▶ [TASK TO CARRY OUT]
Keep the text of the data exactly as it is and omit each picture from the copy.

[Rendered images with source text]
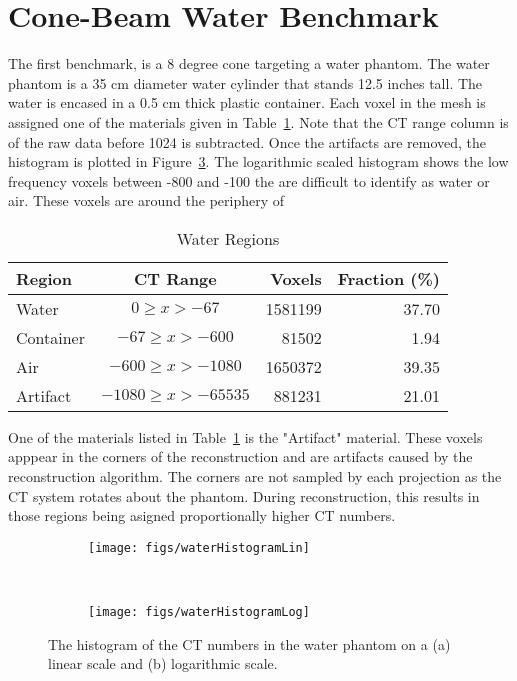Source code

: \section{Cone-Beam Water Benchmark}\label{sec:cone1}

The first benchmark, is a 8 degree cone targeting a water phantom. The water phantom is a 35 cm diameter water cylinder that stands 12.5 inches tall. The water is encased in a 0.5 cm thick plastic container. Each voxel in the mesh is assigned one of the materials given in Table~\ref{tab:watermats}. Note that the CT range column is of the raw data before 1024 is subtracted. Once the artifacts are removed, the histogram is plotted in Figure~\ref{fig:waterHist}. The logarithmic scaled histogram shows the low frequency voxels between -800 and -100 the are difficult to identify as water or air. These voxels are around the periphery of 

\begin{table}[ht]
\caption{Water Regions}
\centering 
\begin{tabular}{l c r r}
\hline \hline   
Region    & CT Range & Voxels & Fraction (\%)\\ [0.5ex] 
\hline
Water     & $0 \geq x > -67$ & 1581199 & 37.70 \\
Container & $-67 \geq x > -600$ & 81502 & 1.94 \\
Air       & $-600 \geq x > -1080$ & 1650372  & 39.35 \\
Artifact  & $-1080 \geq x > -65535$ & 881231 & 21.01 \\  [1ex]
\hline
\end{tabular}
\label{tab:watermats}
\end{table}

One of the materials listed in Table~\ref{tab:watermats} is the "Artifact" material. These voxels apppear in the corners of the reconstruction and are artifacts caused by the reconstruction algorithm. The corners are not sampled by each projection as the CT system rotates about the phantom. During reconstruction, this results in those regions being asigned proportionally higher CT numbers.

\begin{figure}
    \centering
    \begin{subfigure}[b]{0.45\textwidth}
        \texttt{[image: figs/waterHistogramLin]}
        \caption{}
        \label{fig:waterHistLin}
    \end{subfigure}
    ~
    \begin{subfigure}[b]{0.45\textwidth}
        \texttt{[image: figs/waterHistogramLog]}
        \caption{}
        \label{fig:waterHistLog}
    \end{subfigure}
    \caption{The histogram of the CT numbers in the water phantom on a (a) linear scale and (b) logarithmic scale.}\label{fig:waterHist}
\end{figure}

▶ [REPLY TO THE EXERCISE]
Source code

: \section{Cone-Beam Water Benchmark}\label{sec:cone1}

The first benchmark, is a 8 degree cone targeting a water phantom. The water phantom is a 35 cm diameter water cylinder that stands 12.5 inches tall. The water is encased in a 0.5 cm thick plastic container. Each voxel in the mesh is assigned one of the materials given in Table~\ref{tab:watermats}. Note that the CT range column is of the raw data before 1024 is subtracted. Once the artifacts are removed, the histogram is plotted in Figure~\ref{fig:waterHist}. The logarithmic scaled histogram shows the low frequency voxels between -800 and -100 the are difficult to identify as water or air. These voxels are around the periphery of 

\begin{table}[ht]
\caption{Water Regions}
\centering 
\begin{tabular}{l c r r}
\hline \hline   
Region    & CT Range & Voxels & Fraction (\%)\\ [0.5ex] 
\hline
Water     & $0 \geq x > -67$ & 1581199 & 37.70 \\
Container & $-67 \geq x > -600$ & 81502 & 1.94 \\
Air       & $-600 \geq x > -1080$ & 1650372  & 39.35 \\
Artifact  & $-1080 \geq x > -65535$ & 881231 & 21.01 \\  [1ex]
\hline
\end{tabular}
\label{tab:watermats}
\end{table}

One of the materials listed in Table~\ref{tab:watermats} is the "Artifact" material. These voxels apppear in the corners of the reconstruction and are artifacts caused by the reconstruction algorithm. The corners are not sampled by each projection as the CT system rotates about the phantom. During reconstruction, this results in those regions being asigned proportionally higher CT numbers.

\begin{figure}
    \centering
    \begin{subfigure}[b]{0.45\textwidth}
        \texttt{[image: figs/waterHistogramLin]}
        \caption{}
        \label{fig:waterHistLin}
    \end{subfigure}
    ~
    \begin{subfigure}[b]{0.45\textwidth}
        \texttt{[image: figs/waterHistogramLog]}
        \caption{}
        \label{fig:waterHistLog}
    \end{subfigure}
    \caption{The histogram of the CT numbers in the water phantom on a (a) linear scale and (b) logarithmic scale.}\label{fig:waterHist}
\end{figure}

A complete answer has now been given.